As the debate raged, one thing became clear. Everyone says they believe in religious freedom, but there are very different understandings of what that means.

As one post on my social media feed stated, “Religious freedom is about the right to worship how you want on your own time.” Lots of people “liked” it.

But is it true? Is religious freedom about church and the right to say your prayers?

The American idea of religious freedom is rooted in the First Amendment. “Congress shall make no law respecting the establishment of religion, or prohibiting the free exercise thereof…”

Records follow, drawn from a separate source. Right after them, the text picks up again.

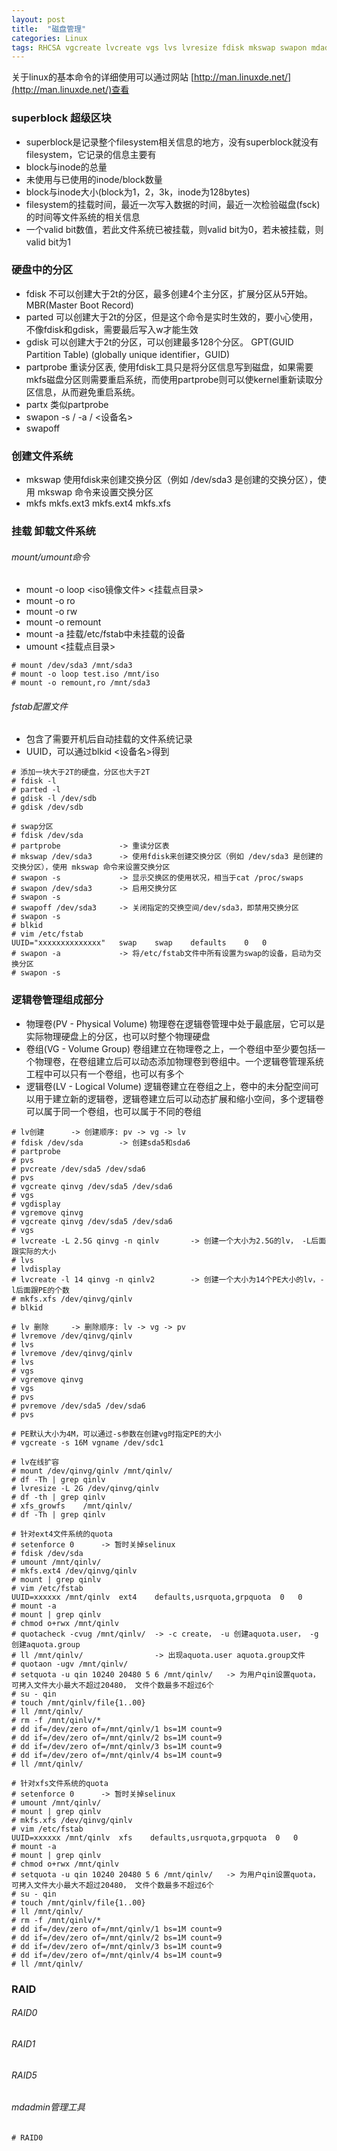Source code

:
 ```yaml
---
layout: post
title:  "磁盘管理"
categories: Linux
tags: RHCSA vgcreate lvcreate vgs lvs lvresize fdisk mkswap swapon mdadmin mount
---
```


关于linux的基本命令的详细使用可以通过网站 [http://man.linuxde.net/](http://man.linuxde.net/)查看


### superblock 超级区块

*    superblock是记录整个filesystem相关信息的地方，没有superblock就没有filesystem，它记录的信息主要有  
*    block与inode的总量
*    未使用与已使用的inode/block数量
*    block与inode大小(block为1，2，3k，inode为128bytes)
*    filesystem的挂载时间，最近一次写入数据的时间，最近一次检验磁盘(fsck)的时间等文件系统的相关信息
*    一个valid bit数值，若此文件系统已被挂载，则valid bit为0，若未被挂载，则valid bit为1

### 硬盘中的分区

*    fdisk       不可以创建大于2t的分区，最多创建4个主分区，扩展分区从5开始。 MBR(Master Boot Record)
*    parted      可以创建大于2t的分区，但是这个命令是实时生效的，要小心使用，不像fdisk和gdisk，需要最后写入w才能生效
*    gdisk       可以创建大于2t的分区，可以创建最多128个分区。 GPT(GUID Partition Table) (globally unique identifier，GUID)
*    partprobe   重读分区表, 使用fdisk工具只是将分区信息写到磁盘，如果需要mkfs磁盘分区则需要重启系统，而使用partprobe则可以使kernel重新读取分区信息，从而避免重启系统。
*    partx       类似partprobe
*    swapon      -s / -a / <设备名>
*    swapoff     


### 创建文件系统

*    mkswap     使用fdisk来创建交换分区（例如 /dev/sda3 是创建的交换分区），使用 mkswap 命令来设置交换分区
*    mkfs       mkfs.ext3 mkfs.ext4 mkfs.xfs


### 挂载 卸载文件系统

###### mount/umount命令

*    mount -o loop <iso镜像文件> <挂载点目录>
*    mount -o ro
*    mount -o rw
*    mount -o remount
*    mount -a 挂载/etc/fstab中未挂载的设备
*    umount <挂载点目录>

```
# mount /dev/sda3 /mnt/sda3
# mount -o loop test.iso /mnt/iso
# mount -o remount,ro /mnt/sda3
```

###### fstab配置文件

*   包含了需要开机后自动挂载的文件系统记录
*   UUID，可以通过blkid <设备名>得到


```
# 添加一块大于2T的硬盘，分区也大于2T
# fdisk -l
# parted -l 
# gdisk -l /dev/sdb
# gdisk /dev/sdb
```

```
# swap分区
# fdisk /dev/sda
# partprobe             -> 重读分区表
# mkswap /dev/sda3      -> 使用fdisk来创建交换分区（例如 /dev/sda3 是创建的交换分区），使用 mkswap 命令来设置交换分区
# swapon -s             -> 显示交换区的使用状况，相当于cat /proc/swaps
# swapon /dev/sda3      -> 启用交换分区
# swapon -s
# swapoff /dev/sda3     -> 关闭指定的交换空间/dev/sda3，即禁用交换分区
# swapon -s 
# blkid
# vim /etc/fstab
UUID="xxxxxxxxxxxxxx"   swap    swap    defaults    0   0
# swapon -a             -> 将/etc/fstab文件中所有设置为swap的设备，启动为交换分区
# swapon -s
```

### 逻辑卷管理组成部分

*    物理卷(PV - Physical Volume)    物理卷在逻辑卷管理中处于最底层，它可以是实际物理硬盘上的分区，也可以时整个物理硬盘
*    卷组(VG - Volume Group)         卷组建立在物理卷之上，一个卷组中至少要包括一个物理卷，在卷组建立后可以动态添加物理卷到卷组中。一个逻辑卷管理系统工程中可以只有一个卷组，也可以有多个
*    逻辑卷(LV - Logical Volume)     逻辑卷建立在卷组之上，卷中的未分配空间可以用于建立新的逻辑卷，逻辑卷建立后可以动态扩展和缩小空间，多个逻辑卷可以属于同一个卷组，也可以属于不同的卷组

```
# lv创建      -> 创建顺序: pv -> vg -> lv
# fdisk /dev/sda        -> 创建sda5和sda6
# partprobe
# pvs
# pvcreate /dev/sda5 /dev/sda6
# pvs
# vgcreate qinvg /dev/sda5 /dev/sda6
# vgs
# vgdisplay
# vgremove qinvg
# vgcreate qinvg /dev/sda5 /dev/sda6
# vgs
# lvcreate -L 2.5G qinvg -n qinlv       -> 创建一个大小为2.5G的lv， -L后面跟实际的大小
# lvs
# lvdisplay
# lvcreate -l 14 qinvg -n qinlv2        -> 创建一个大小为14个PE大小的lv，-l后面跟PE的个数
# mkfs.xfs /dev/qinvg/qinlv
# blkid

# lv 删除     -> 删除顺序: lv -> vg -> pv
# lvremove /dev/qinvg/qinlv
# lvs
# lvremove /dev/qinvg/qinlv
# lvs
# vgs
# vgremove qinvg
# vgs
# pvs
# pvremove /dev/sda5 /dev/sda6
# pvs

# PE默认大小为4M，可以通过-s参数在创建vg时指定PE的大小
# vgcreate -s 16M vgname /dev/sdc1

# lv在线扩容
# mount /dev/qinvg/qinlv /mnt/qinlv/
# df -Th | grep qinlv
# lvresize -L 2G /dev/qinvg/qinlv
# df -th | grep qinlv
# xfs_growfs    /mnt/qinlv/
# df -Th | grep qinlv
```


```
# 针对ext4文件系统的quota
# setenforce 0      -> 暂时关掉selinux
# fdisk /dev/sda
# umount /mnt/qinlv/
# mkfs.ext4 /dev/qinvg/qinlv
# mount | grep qinlv
# vim /etc/fstab
UUID=xxxxxx /mnt/qinlv  ext4    defaults,usrquota,grpquota  0   0
# mount -a
# mount | grep qinlv
# chmod o+rwx /mnt/qinlv
# quotacheck -cvug /mnt/qinlv/  -> -c create， -u 创建aquota.user， -g 创建aquota.group
# ll /mnt/qinlv/                -> 出现aquota.user aquota.group文件
# quotaon -ugv /mnt/qinlv/
# setquota -u qin 10240 20480 5 6 /mnt/qinlv/   -> 为用户qin设置quota，可拷入文件大小最大不超过20480， 文件个数最多不超过6个
# su - qin
# touch /mnt/qinlv/file{1..00}
# ll /mnt/qinlv/
# rm -f /mnt/qinlv/*
# dd if=/dev/zero of=/mnt/qinlv/1 bs=1M count=9
# dd if=/dev/zero of=/mnt/qinlv/2 bs=1M count=9
# dd if=/dev/zero of=/mnt/qinlv/3 bs=1M count=9
# dd if=/dev/zero of=/mnt/qinlv/4 bs=1M count=9
# ll /mnt/qinlv/

# 针对xfs文件系统的quota
# setenforce 0      -> 暂时关掉selinux
# umount /mnt/qinlv/
# mount | grep qinlv
# mkfs.xfs /dev/qinvg/qinlv
# vim /etc/fstab
UUID=xxxxxx /mnt/qinlv  xfs    defaults,usrquota,grpquota  0   0
# mount -a
# mount | grep qinlv
# chmod o+rwx /mnt/qinlv
# setquota -u qin 10240 20480 5 6 /mnt/qinlv/   -> 为用户qin设置quota，可拷入文件大小最大不超过20480， 文件个数最多不超过6个
# su - qin
# touch /mnt/qinlv/file{1..00}
# ll /mnt/qinlv/
# rm -f /mnt/qinlv/*
# dd if=/dev/zero of=/mnt/qinlv/1 bs=1M count=9
# dd if=/dev/zero of=/mnt/qinlv/2 bs=1M count=9
# dd if=/dev/zero of=/mnt/qinlv/3 bs=1M count=9
# dd if=/dev/zero of=/mnt/qinlv/4 bs=1M count=9
# ll /mnt/qinlv/
```


### RAID

###### RAID0

###### RAID1

###### RAID5

###### mdadmin管理工具

```
# RAID0
```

Those eager to take a narrow view of religious freedom often cite Reynolds v. the United States when the Supreme Court said, “Laws are made for the government of actions, and while they cannot interfere with mere religious beliefs and opinions, they may with practices.”

This seems to suggest that the government can control our actions, even those we say are “religious.”

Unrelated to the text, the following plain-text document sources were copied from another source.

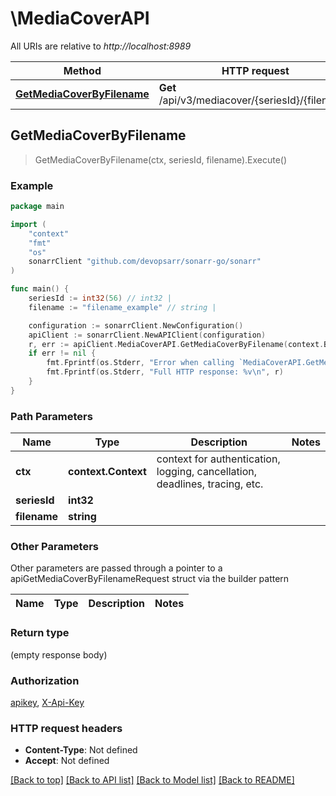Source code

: # \MediaCoverAPI

All URIs are relative to *http://localhost:8989*

Method | HTTP request | Description
------------- | ------------- | -------------
[**GetMediaCoverByFilename**](MediaCoverAPI.md#GetMediaCoverByFilename) | **Get** /api/v3/mediacover/{seriesId}/{filename} | 



## GetMediaCoverByFilename

> GetMediaCoverByFilename(ctx, seriesId, filename).Execute()



### Example

```go
package main

import (
	"context"
	"fmt"
	"os"
	sonarrClient "github.com/devopsarr/sonarr-go/sonarr"
)

func main() {
	seriesId := int32(56) // int32 | 
	filename := "filename_example" // string | 

	configuration := sonarrClient.NewConfiguration()
	apiClient := sonarrClient.NewAPIClient(configuration)
	r, err := apiClient.MediaCoverAPI.GetMediaCoverByFilename(context.Background(), seriesId, filename).Execute()
	if err != nil {
		fmt.Fprintf(os.Stderr, "Error when calling `MediaCoverAPI.GetMediaCoverByFilename``: %v\n", err)
		fmt.Fprintf(os.Stderr, "Full HTTP response: %v\n", r)
	}
}
```

### Path Parameters


Name | Type | Description  | Notes
------------- | ------------- | ------------- | -------------
**ctx** | **context.Context** | context for authentication, logging, cancellation, deadlines, tracing, etc.
**seriesId** | **int32** |  | 
**filename** | **string** |  | 

### Other Parameters

Other parameters are passed through a pointer to a apiGetMediaCoverByFilenameRequest struct via the builder pattern


Name | Type | Description  | Notes
------------- | ------------- | ------------- | -------------



### Return type

 (empty response body)

### Authorization

[apikey](../README.md#apikey), [X-Api-Key](../README.md#X-Api-Key)

### HTTP request headers

- **Content-Type**: Not defined
- **Accept**: Not defined

[[Back to top]](#) [[Back to API list]](../README.md#documentation-for-api-endpoints)
[[Back to Model list]](../README.md#documentation-for-models)
[[Back to README]](../README.md)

But that quote, and that case, is far from the end of the story.

In fact, it was the beginning story. Literally.

Reynolds, a case from 1878, was the first time the Supreme Court considered what the “free exercise” of religion meant. In that case, they took a narrow view of religious freedom because they wanted to ban polygamy and Mormons were arguing that the First Amendment protected their right to multiple wives.

Strangely, this 140 year-old case in which the conservatives of the day banned polygamy is now being used by modern day leftists to force today’s conservatives to celebrate same-sex weddings.

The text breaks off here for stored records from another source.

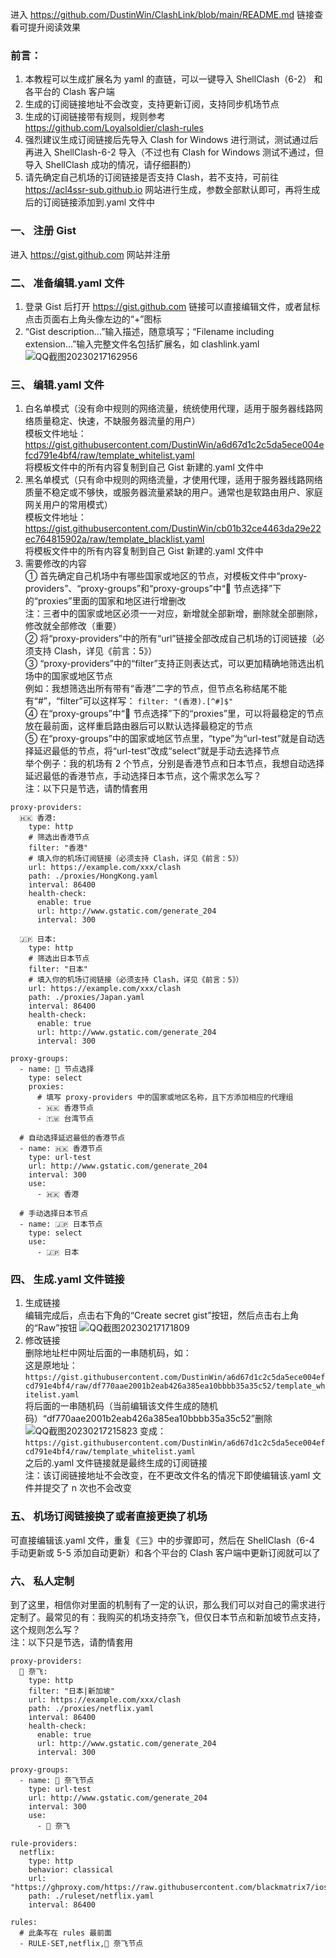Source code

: 进入 https://github.com/DustinWin/ClashLink/blob/main/README.md 链接查看可提升阅读效果
### 前言：
1. 本教程可以生成扩展名为 yaml 的直链，可以一键导入 ShellClash（6-2） 和各平台的 Clash 客户端
2. 生成的订阅链接地址不会改变，支持更新订阅，支持同步机场节点
3. 生成的订阅链接带有规则，规则参考 https://github.com/Loyalsoldier/clash-rules
4. 强烈建议生成订阅链接后先导入 Clash for Windows 进行测试，测试通过后再进入 ShellClash-6-2 导入（不过也有 Clash for Windows 测试不通过，但导入 ShellClash 成功的情况，请仔细斟酌）
5. 请先确定自己机场的订阅链接是否支持 Clash，若不支持，可前往 https://acl4ssr-sub.github.io 网站进行生成，参数全部默认即可，再将生成后的订阅链接添加到.yaml 文件中
### 一、 注册 Gist
进入 https://gist.github.com 网站并注册
### 二、 准备编辑.yaml 文件
1. 登录 Gist 后打开 https://gist.github.com 链接可以直接编辑文件，或者鼠标点击页面右上角头像左边的“+”图标
2. “Gist description...”输入描述，随意填写；“Filename including extension...”输入完整文件名包括扩展名，如 clashlink.yaml
![QQ截图20230217162956](https://user-images.githubusercontent.com/45238096/219593234-64833fcd-5200-4bea-849f-a1865d341fd2.png)
### 三、 编辑.yaml 文件
1. 白名单模式（没有命中规则的网络流量，统统使用代理，适用于服务器线路网络质量稳定、快速，不缺服务器流量的用户）  
模板文件地址：https://gist.githubusercontent.com/DustinWin/a6d67d1c2c5da5ece004efcd791e4bf4/raw/template_whitelist.yaml  
将模板文件中的所有内容复制到自己 Gist 新建的.yaml 文件中
2. 黑名单模式（只有命中规则的网络流量，才使用代理，适用于服务器线路网络质量不稳定或不够快，或服务器流量紧缺的用户。通常也是软路由用户、家庭网关用户的常用模式）  
模板文件地址：https://gist.githubusercontent.com/DustinWin/cb01b32ce4463da29e22ec764815902a/raw/template_blacklist.yaml  
将模板文件中的所有内容复制到自己 Gist 新建的.yaml 文件中
3. 需要修改的内容  
① 首先确定自己机场中有哪些国家或地区的节点，对模板文件中“proxy-providers”、“proxy-groups”和“proxy-groups”中“🔰 节点选择”下的“proxies”里面的国家和地区进行增删改  
注：三者中的国家或地区必须一一对应，新增就全部新增，删除就全部删除，修改就全部修改（重要）  
② 将“proxy-providers”中的所有“url”链接全部改成自己机场的订阅链接（必须支持 Clash，详见《前言：5》）  
③ “proxy-providers”中的“filter”支持正则表达式，可以更加精确地筛选出机场中的国家或地区节点  
例如：我想筛选出所有带有“香港”二字的节点，但节点名称结尾不能有“#”，“filter”可以这样写：
`filter: "(香港).[^#]$"`  
④ 在“proxy-groups”中“🔰 节点选择”下的“proxies”里，可以将最稳定的节点放在最前面，这样重启路由器后可以默认选择最稳定的节点  
⑤ 在“proxy-groups”中的国家或地区节点里，“type”为“url-test”就是自动选择延迟最低的节点，将“url-test”改成“select”就是手动去选择节点  
举个例子：我的机场有 2 个节点，分别是香港节点和日本节点，我想自动选择延迟最低的香港节点，手动选择日本节点，这个需求怎么写？   
注：以下只是节选，请酌情套用  
```
proxy-providers:
  🇭🇰 香港:
    type: http
    # 筛选出香港节点
    filter: "香港"
    # 填入你的机场订阅链接（必须支持 Clash，详见《前言：5》）
    url: https://example.com/xxx/clash
    path: ./proxies/HongKong.yaml
    interval: 86400
    health-check:
      enable: true
      url: http://www.gstatic.com/generate_204
      interval: 300

  🇯🇵 日本:
    type: http
    # 筛选出日本节点
    filter: "日本"
    # 填入你的机场订阅链接（必须支持 Clash，详见《前言：5》）
    url: https://example.com/xxx/clash
    path: ./proxies/Japan.yaml
    interval: 86400
    health-check:
      enable: true
      url: http://www.gstatic.com/generate_204
      interval: 300

proxy-groups:
  - name: 🔰 节点选择
    type: select
    proxies:
      # 填写 proxy-providers 中的国家或地区名称，且下方添加相应的代理组
      - 🇭🇰 香港节点
      - 🇹🇼 台湾节点

  # 自动选择延迟最低的香港节点
  - name: 🇭🇰 香港节点
    type: url-test
    url: http://www.gstatic.com/generate_204
    interval: 300
    use:
      - 🇭🇰 香港

  # 手动选择日本节点
  - name: 🇯🇵 日本节点
    type: select
    use:
      - 🇯🇵 日本
```
### 四、 生成.yaml 文件链接
1. 生成链接  
编辑完成后，点击右下角的“Create secret gist”按钮，然后点击右上角的“Raw”按钮
![QQ截图20230217171809](https://user-images.githubusercontent.com/45238096/219603714-534fe617-35b2-4f5d-acea-b2e691c50bed.png)
2. 修改链接  
删除地址栏中网址后面的一串随机码，如：  
这是原地址：  
`https://gist.githubusercontent.com/DustinWin/a6d67d1c2c5da5ece004efcd791e4bf4/raw/df770aae2001b2eab426a385ea10bbbb35a35c52/template_whitelist.yaml`  
将后面的一串随机码（当前编辑该文件生成的随机码）“df770aae2001b2eab426a385ea10bbbb35a35c52”删除  
![QQ截图20230217215823](https://user-images.githubusercontent.com/45238096/219675516-894c1643-55c0-4bec-8d67-666a0ccb0ee6.png)
变成：  
`https://gist.githubusercontent.com/DustinWin/a6d67d1c2c5da5ece004efcd791e4bf4/raw/template_whitelist.yaml`  
之后的.yaml 文件链接就是最终生成的订阅链接  
注：该订阅链接地址不会改变，在不更改文件名的情况下即使编辑该.yaml 文件并提交了 n 次也不会改变
### 五、 机场订阅链接换了或者直接更换了机场
可直接编辑该.yaml 文件，重复《三》中的步骤即可，然后在 ShellClash（6-4 手动更新或 5-5 添加自动更新）和各个平台的 Clash 客户端中更新订阅就可以了
### 六、 私人定制
到了这里，相信你对里面的机制有了一定的认识，那么我们可以对自己的需求进行定制了。最常见的有：我购买的机场支持奈飞，但仅日本节点和新加坡节点支持，这个规则怎么写？  
注：以下只是节选，请酌情套用
```
proxy-providers:
  🎥 奈飞:
    type: http
    filter: "日本|新加坡"
    url: https://example.com/xxx/clash
    path: ./proxies/netflix.yaml
    interval: 86400
    health-check:
      enable: true
      url: http://www.gstatic.com/generate_204
      interval: 300

proxy-groups:
  - name: 🎥 奈飞节点
    type: url-test
    url: http://www.gstatic.com/generate_204
    interval: 300
    use:
      - 🎥 奈飞

rule-providers:
  netflix:
    type: http
    behavior: classical
    url: "https://ghproxy.com/https://raw.githubusercontent.com/blackmatrix7/ios_rule_script/master/rule/Clash/Netflix/Netflix.yaml"
    path: ./ruleset/netflix.yaml
    interval: 86400

rules:
  # 此条写在 rules 最前面
  - RULE-SET,netflix,🎥 奈飞节点
```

However, after Reynolds, the Supreme Court abandoned their own precedent and greatly expanded their understanding of what religious freedom was.

Jehovah’s Witnesses were acknowledged to have the right to pass out literature (Schneider v. Town of Irvington, 1939) and refuse to cite the pledge of allegiance (West Virginia State Board of Education v. Barnette, 1943). Seventh-Day Adventists could not lose unemployment benefits for declining to work on Saturday (Sherbert v. Verner, 1963) and the Amish could not be bound by compulsory school laws that conflicted with their beliefs (Wisconsin v. Yoder, 1972).

In these cases, the Supreme Court clarified that if government is going to burden religious freedom, they must: (1) have a compelling reason and (2) use the least restrictive means possible.

It wasn’t until Native American’s became involved that the Supreme Court moved away from strong protections for religious freedom. In 1988, the court ruled that it did not violate the law to build a road through Native Americans’ sacred lands (Lyng v. Northwest Indian Cemetery Protective Ass’n) and then in 1990 ruled that the government could stop them from using peyote in their religious ceremonies (Employment Division v. Smith) as they had done for thousands of years.

Curiously, building a road through sacred lands was not illegal because it did not “coerce individuals into acting contrary to their religious beliefs,” though that is exactly what is being attempted now.

In these cases, the court didn’t just change the outcome, they changed the test.

Instead of requiring the government to have a compelling reason and use the least restrictive means possible, the Court said the government needed only to prove that their laws were “neutral laws of general applicability.”

In other words, “everyone was required to eat the pork, so you Jews have no right to complain about being targeted.”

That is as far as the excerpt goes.